** The task **
All entries must be transcribed without a single difference.

---------- Data provided

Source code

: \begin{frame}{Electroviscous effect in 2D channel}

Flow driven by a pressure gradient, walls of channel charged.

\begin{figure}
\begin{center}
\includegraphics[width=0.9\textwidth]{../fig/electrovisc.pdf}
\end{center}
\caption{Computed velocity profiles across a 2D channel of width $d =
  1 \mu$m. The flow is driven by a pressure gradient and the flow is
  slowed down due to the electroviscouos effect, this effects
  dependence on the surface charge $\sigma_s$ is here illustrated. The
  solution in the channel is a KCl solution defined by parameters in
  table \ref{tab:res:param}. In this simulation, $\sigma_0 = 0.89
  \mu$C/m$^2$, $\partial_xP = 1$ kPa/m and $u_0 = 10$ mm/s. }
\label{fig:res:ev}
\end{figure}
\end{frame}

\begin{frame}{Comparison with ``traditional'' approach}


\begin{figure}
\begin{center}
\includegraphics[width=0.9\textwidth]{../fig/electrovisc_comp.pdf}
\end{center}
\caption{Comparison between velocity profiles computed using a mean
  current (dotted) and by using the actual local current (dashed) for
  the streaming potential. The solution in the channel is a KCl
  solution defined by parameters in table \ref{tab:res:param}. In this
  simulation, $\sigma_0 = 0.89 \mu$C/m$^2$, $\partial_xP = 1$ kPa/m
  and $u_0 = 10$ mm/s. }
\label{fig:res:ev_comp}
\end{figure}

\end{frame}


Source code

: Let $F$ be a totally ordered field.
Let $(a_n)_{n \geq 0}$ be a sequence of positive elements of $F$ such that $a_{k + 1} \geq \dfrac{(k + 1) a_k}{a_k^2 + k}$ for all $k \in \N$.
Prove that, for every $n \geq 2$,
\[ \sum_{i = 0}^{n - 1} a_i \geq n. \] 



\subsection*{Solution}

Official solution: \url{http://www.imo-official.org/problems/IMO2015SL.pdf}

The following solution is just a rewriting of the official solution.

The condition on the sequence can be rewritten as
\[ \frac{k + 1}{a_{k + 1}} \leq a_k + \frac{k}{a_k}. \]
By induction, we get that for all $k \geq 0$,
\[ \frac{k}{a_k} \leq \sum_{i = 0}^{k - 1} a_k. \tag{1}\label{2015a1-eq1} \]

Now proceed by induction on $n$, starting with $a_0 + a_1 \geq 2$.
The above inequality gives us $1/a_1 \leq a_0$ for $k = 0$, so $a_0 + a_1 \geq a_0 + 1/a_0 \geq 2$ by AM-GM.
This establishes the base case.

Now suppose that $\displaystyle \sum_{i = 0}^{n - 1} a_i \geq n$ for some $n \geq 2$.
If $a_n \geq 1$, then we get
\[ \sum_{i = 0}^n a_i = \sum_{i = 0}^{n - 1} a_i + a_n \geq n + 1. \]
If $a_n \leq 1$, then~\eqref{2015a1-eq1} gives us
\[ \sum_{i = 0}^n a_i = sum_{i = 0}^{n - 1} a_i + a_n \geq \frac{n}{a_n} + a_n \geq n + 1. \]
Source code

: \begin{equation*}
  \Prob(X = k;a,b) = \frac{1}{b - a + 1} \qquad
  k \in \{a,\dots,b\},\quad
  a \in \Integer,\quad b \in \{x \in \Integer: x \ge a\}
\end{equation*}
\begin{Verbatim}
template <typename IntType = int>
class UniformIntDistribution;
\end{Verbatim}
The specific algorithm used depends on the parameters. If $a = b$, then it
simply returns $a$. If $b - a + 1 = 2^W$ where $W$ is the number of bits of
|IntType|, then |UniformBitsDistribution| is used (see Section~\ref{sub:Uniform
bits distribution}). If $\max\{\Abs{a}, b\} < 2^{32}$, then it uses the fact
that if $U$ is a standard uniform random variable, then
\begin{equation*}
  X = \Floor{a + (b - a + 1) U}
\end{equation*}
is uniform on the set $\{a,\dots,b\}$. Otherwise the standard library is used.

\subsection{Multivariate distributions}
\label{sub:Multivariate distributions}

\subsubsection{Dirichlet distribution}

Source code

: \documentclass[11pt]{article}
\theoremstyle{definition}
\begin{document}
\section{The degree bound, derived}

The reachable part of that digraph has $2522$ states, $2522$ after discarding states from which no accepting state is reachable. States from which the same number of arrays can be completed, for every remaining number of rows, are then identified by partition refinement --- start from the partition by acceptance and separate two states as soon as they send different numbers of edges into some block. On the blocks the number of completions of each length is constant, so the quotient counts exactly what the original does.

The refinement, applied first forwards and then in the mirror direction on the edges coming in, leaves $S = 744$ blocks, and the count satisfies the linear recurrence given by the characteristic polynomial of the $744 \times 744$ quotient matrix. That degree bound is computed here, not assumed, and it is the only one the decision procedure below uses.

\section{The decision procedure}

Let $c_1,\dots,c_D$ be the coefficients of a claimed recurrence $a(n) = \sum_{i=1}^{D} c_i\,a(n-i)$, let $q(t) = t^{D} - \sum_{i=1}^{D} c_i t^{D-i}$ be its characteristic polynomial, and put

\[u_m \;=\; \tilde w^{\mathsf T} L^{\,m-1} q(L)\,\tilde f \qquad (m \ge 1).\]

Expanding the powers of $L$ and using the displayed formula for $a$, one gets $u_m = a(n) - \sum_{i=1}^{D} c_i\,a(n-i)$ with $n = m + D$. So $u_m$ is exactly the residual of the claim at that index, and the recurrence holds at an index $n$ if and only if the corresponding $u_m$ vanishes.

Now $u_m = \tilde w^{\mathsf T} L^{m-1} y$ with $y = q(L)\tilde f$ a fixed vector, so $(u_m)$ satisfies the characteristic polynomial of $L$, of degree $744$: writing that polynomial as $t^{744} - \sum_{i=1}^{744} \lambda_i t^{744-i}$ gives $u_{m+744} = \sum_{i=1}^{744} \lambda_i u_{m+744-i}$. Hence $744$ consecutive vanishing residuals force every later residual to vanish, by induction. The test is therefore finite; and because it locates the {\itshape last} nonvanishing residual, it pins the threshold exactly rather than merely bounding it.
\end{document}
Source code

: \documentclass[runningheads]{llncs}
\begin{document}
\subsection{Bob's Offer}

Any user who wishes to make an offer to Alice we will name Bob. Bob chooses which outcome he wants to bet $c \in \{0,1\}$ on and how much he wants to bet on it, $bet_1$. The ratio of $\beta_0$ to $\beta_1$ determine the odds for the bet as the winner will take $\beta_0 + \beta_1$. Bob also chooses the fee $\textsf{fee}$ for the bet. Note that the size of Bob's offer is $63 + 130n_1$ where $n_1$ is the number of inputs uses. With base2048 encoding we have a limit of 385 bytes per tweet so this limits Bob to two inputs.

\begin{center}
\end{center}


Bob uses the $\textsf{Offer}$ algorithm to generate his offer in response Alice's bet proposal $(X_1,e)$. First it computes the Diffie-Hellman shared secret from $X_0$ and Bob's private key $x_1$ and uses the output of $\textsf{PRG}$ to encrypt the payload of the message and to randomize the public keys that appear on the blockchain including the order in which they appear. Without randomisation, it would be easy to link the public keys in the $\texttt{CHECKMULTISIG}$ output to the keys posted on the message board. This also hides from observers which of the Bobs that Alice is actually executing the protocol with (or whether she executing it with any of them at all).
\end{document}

--------------------

** Exercise output **
Source code

: \begin{frame}{Electroviscous effect in 2D channel}

Flow driven by a pressure gradient, walls of channel charged.

\begin{figure}
\begin{center}
\includegraphics[width=0.9\textwidth]{../fig/electrovisc.pdf}
\end{center}
\caption{Computed velocity profiles across a 2D channel of width $d =
  1 \mu$m. The flow is driven by a pressure gradient and the flow is
  slowed down due to the electroviscouos effect, this effects
  dependence on the surface charge $\sigma_s$ is here illustrated. The
  solution in the channel is a KCl solution defined by parameters in
  table \ref{tab:res:param}. In this simulation, $\sigma_0 = 0.89
  \mu$C/m$^2$, $\partial_xP = 1$ kPa/m and $u_0 = 10$ mm/s. }
\label{fig:res:ev}
\end{figure}
\end{frame}

\begin{frame}{Comparison with ``traditional'' approach}


\begin{figure}
\begin{center}
\includegraphics[width=0.9\textwidth]{../fig/electrovisc_comp.pdf}
\end{center}
\caption{Comparison between velocity profiles computed using a mean
  current (dotted) and by using the actual local current (dashed) for
  the streaming potential. The solution in the channel is a KCl
  solution defined by parameters in table \ref{tab:res:param}. In this
  simulation, $\sigma_0 = 0.89 \mu$C/m$^2$, $\partial_xP = 1$ kPa/m
  and $u_0 = 10$ mm/s. }
\label{fig:res:ev_comp}
\end{figure}

\end{frame}


Source code

: Let $F$ be a totally ordered field.
Let $(a_n)_{n \geq 0}$ be a sequence of positive elements of $F$ such that $a_{k + 1} \geq \dfrac{(k + 1) a_k}{a_k^2 + k}$ for all $k \in \N$.
Prove that, for every $n \geq 2$,
\[ \sum_{i = 0}^{n - 1} a_i \geq n. \] 



\subsection*{Solution}

Official solution: \url{http://www.imo-official.org/problems/IMO2015SL.pdf}

The following solution is just a rewriting of the official solution.

The condition on the sequence can be rewritten as
\[ \frac{k + 1}{a_{k + 1}} \leq a_k + \frac{k}{a_k}. \]
By induction, we get that for all $k \geq 0$,
\[ \frac{k}{a_k} \leq \sum_{i = 0}^{k - 1} a_k. \tag{1}\label{2015a1-eq1} \]

Now proceed by induction on $n$, starting with $a_0 + a_1 \geq 2$.
The above inequality gives us $1/a_1 \leq a_0$ for $k = 0$, so $a_0 + a_1 \geq a_0 + 1/a_0 \geq 2$ by AM-GM.
This establishes the base case.

Now suppose that $\displaystyle \sum_{i = 0}^{n - 1} a_i \geq n$ for some $n \geq 2$.
If $a_n \geq 1$, then we get
\[ \sum_{i = 0}^n a_i = \sum_{i = 0}^{n - 1} a_i + a_n \geq n + 1. \]
If $a_n \leq 1$, then~\eqref{2015a1-eq1} gives us
\[ \sum_{i = 0}^n a_i = sum_{i = 0}^{n - 1} a_i + a_n \geq \frac{n}{a_n} + a_n \geq n + 1. \]
Source code

: \begin{equation*}
  \Prob(X = k;a,b) = \frac{1}{b - a + 1} \qquad
  k \in \{a,\dots,b\},\quad
  a \in \Integer,\quad b \in \{x \in \Integer: x \ge a\}
\end{equation*}
\begin{Verbatim}
template <typename IntType = int>
class UniformIntDistribution;
\end{Verbatim}
The specific algorithm used depends on the parameters. If $a = b$, then it
simply returns $a$. If $b - a + 1 = 2^W$ where $W$ is the number of bits of
|IntType|, then |UniformBitsDistribution| is used (see Section~\ref{sub:Uniform
bits distribution}). If $\max\{\Abs{a}, b\} < 2^{32}$, then it uses the fact
that if $U$ is a standard uniform random variable, then
\begin{equation*}
  X = \Floor{a + (b - a + 1) U}
\end{equation*}
is uniform on the set $\{a,\dots,b\}$. Otherwise the standard library is used.

\subsection{Multivariate distributions}
\label{sub:Multivariate distributions}

\subsubsection{Dirichlet distribution}

Source code

: \documentclass[11pt]{article}
\theoremstyle{definition}
\begin{document}
\section{The degree bound, derived}

The reachable part of that digraph has $2522$ states, $2522$ after discarding states from which no accepting state is reachable. States from which the same number of arrays can be completed, for every remaining number of rows, are then identified by partition refinement --- start from the partition by acceptance and separate two states as soon as they send different numbers of edges into some block. On the blocks the number of completions of each length is constant, so the quotient counts exactly what the original does.

The refinement, applied first forwards and then in the mirror direction on the edges coming in, leaves $S = 744$ blocks, and the count satisfies the linear recurrence given by the characteristic polynomial of the $744 \times 744$ quotient matrix. That degree bound is computed here, not assumed, and it is the only one the decision procedure below uses.

\section{The decision procedure}

Let $c_1,\dots,c_D$ be the coefficients of a claimed recurrence $a(n) = \sum_{i=1}^{D} c_i\,a(n-i)$, let $q(t) = t^{D} - \sum_{i=1}^{D} c_i t^{D-i}$ be its characteristic polynomial, and put

\[u_m \;=\; \tilde w^{\mathsf T} L^{\,m-1} q(L)\,\tilde f \qquad (m \ge 1).\]

Expanding the powers of $L$ and using the displayed formula for $a$, one gets $u_m = a(n) - \sum_{i=1}^{D} c_i\,a(n-i)$ with $n = m + D$. So $u_m$ is exactly the residual of the claim at that index, and the recurrence holds at an index $n$ if and only if the corresponding $u_m$ vanishes.

Now $u_m = \tilde w^{\mathsf T} L^{m-1} y$ with $y = q(L)\tilde f$ a fixed vector, so $(u_m)$ satisfies the characteristic polynomial of $L$, of degree $744$: writing that polynomial as $t^{744} - \sum_{i=1}^{744} \lambda_i t^{744-i}$ gives $u_{m+744} = \sum_{i=1}^{744} \lambda_i u_{m+744-i}$. Hence $744$ consecutive vanishing residuals force every later residual to vanish, by induction. The test is therefore finite; and because it locates the {\itshape last} nonvanishing residual, it pins the threshold exactly rather than merely bounding it.
\end{document}
Source code

: \documentclass[runningheads]{llncs}
\begin{document}
\subsection{Bob's Offer}

Any user who wishes to make an offer to Alice we will name Bob. Bob chooses which outcome he wants to bet $c \in \{0,1\}$ on and how much he wants to bet on it, $bet_1$. The ratio of $\beta_0$ to $\beta_1$ determine the odds for the bet as the winner will take $\beta_0 + \beta_1$. Bob also chooses the fee $\textsf{fee}$ for the bet. Note that the size of Bob's offer is $63 + 130n_1$ where $n_1$ is the number of inputs uses. With base2048 encoding we have a limit of 385 bytes per tweet so this limits Bob to two inputs.

\begin{center}
\end{center}


Bob uses the $\textsf{Offer}$ algorithm to generate his offer in response Alice's bet proposal $(X_1,e)$. First it computes the Diffie-Hellman shared secret from $X_0$ and Bob's private key $x_1$ and uses the output of $\textsf{PRG}$ to encrypt the payload of the message and to randomize the public keys that appear on the blockchain including the order in which they appear. Without randomisation, it would be easy to link the public keys in the $\texttt{CHECKMULTISIG}$ output to the keys posted on the message board. This also hides from observers which of the Bobs that Alice is actually executing the protocol with (or whether she executing it with any of them at all).
\end{document}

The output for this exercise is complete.